Fuel profit margins still persistently high, says watchdog


Petrol was 136.8p per litre last week, according to government tracking, external, while diesel was 146.1p per litre.

The CMA report, external found that fuel prices had fallen “significantly” since it last studied the issue in 2023, largely due to lower oil prices.

However, it said profit margins on fuel for both supermarket and non-supermarket retailers were “historically high”.

“Average fuel margins on a percentage basis have continued to increase for both supermarket and non-supermarket retailers,” it said.

The report noted fuel retailers’ arguments that their operating costs had increased, but if this were the case, “we would expect to see this reflected in declining profit margins”.

The CMA said if there was more competition, drivers would see better fuel prices at the pump.
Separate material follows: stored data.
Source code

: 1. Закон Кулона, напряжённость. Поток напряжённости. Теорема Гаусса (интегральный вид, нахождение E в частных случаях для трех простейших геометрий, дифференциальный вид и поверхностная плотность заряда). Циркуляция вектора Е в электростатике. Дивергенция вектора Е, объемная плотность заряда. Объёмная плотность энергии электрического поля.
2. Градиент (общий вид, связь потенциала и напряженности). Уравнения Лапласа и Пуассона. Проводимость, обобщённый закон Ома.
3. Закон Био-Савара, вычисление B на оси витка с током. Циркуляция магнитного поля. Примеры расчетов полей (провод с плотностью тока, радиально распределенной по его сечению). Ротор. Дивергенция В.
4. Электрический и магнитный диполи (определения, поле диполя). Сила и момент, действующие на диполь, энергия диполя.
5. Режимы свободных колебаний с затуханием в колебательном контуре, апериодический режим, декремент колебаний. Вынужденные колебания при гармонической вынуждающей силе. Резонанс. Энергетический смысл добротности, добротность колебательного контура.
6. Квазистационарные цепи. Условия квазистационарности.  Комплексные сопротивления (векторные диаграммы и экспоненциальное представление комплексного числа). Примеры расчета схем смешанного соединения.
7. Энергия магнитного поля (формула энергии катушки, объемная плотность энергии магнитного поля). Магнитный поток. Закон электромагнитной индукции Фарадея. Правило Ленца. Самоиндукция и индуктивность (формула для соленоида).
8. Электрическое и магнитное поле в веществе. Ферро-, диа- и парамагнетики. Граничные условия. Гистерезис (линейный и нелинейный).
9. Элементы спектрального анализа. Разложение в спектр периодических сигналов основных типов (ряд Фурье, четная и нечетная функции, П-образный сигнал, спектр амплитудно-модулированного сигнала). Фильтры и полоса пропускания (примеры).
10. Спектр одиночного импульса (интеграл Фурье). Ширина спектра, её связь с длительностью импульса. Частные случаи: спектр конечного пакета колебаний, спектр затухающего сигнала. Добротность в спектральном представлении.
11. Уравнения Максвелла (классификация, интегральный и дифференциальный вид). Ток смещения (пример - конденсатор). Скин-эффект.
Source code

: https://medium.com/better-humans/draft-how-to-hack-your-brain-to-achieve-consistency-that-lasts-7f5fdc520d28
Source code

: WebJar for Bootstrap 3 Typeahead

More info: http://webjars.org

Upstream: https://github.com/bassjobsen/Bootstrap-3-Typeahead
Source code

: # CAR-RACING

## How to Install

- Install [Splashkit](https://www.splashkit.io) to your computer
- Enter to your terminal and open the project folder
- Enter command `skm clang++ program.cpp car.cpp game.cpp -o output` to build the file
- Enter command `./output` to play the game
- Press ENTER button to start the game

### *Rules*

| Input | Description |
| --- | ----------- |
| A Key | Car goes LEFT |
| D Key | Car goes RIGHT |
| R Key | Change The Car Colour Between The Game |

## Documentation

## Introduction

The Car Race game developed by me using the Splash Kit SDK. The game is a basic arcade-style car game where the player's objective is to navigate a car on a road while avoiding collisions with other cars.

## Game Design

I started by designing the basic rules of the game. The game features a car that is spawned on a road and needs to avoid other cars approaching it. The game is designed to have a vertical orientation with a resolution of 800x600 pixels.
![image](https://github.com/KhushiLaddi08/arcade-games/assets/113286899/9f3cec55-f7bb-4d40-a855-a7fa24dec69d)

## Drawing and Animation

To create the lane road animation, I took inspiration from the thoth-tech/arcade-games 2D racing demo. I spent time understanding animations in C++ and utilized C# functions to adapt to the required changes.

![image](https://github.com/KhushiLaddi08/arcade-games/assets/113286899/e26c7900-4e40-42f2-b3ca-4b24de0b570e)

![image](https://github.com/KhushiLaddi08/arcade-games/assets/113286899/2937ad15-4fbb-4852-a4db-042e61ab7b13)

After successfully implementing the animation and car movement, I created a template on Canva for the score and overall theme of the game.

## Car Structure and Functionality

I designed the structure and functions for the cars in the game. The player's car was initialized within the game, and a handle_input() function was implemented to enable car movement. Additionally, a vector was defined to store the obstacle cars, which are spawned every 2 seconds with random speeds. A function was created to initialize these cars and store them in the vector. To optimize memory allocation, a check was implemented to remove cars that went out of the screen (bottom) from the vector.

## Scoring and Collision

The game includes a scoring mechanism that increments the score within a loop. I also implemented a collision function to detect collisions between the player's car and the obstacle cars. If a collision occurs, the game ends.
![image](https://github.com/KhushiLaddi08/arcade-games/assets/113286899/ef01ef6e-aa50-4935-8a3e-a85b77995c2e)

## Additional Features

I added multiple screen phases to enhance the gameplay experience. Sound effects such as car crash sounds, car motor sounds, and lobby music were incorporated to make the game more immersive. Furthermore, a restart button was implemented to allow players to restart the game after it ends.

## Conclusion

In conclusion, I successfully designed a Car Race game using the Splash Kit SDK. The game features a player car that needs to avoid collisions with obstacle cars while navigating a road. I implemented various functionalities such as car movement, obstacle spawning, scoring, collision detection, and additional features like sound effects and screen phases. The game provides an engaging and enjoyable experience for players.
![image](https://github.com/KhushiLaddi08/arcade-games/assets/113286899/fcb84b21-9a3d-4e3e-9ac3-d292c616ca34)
Retailers will have to sign up to the planned fuel finder scheme and report price changes within 30 minutes of them being implemented.

The CMA said the finder would be accessible through apps and satnavs, and allow drivers to easily compare prices.

“In turn, this should incentivise retailers to compete harder for customers, placing downward pressure on prices.”

Dan Turnbull, senior director of markets at the CMA, said: “Fuel margins remain at persistently high levels – and our new analysis shows operating costs do not explain this.

“We know fuel costs are a big issue for drivers, especially at this time of year with millions making journeys across the country.”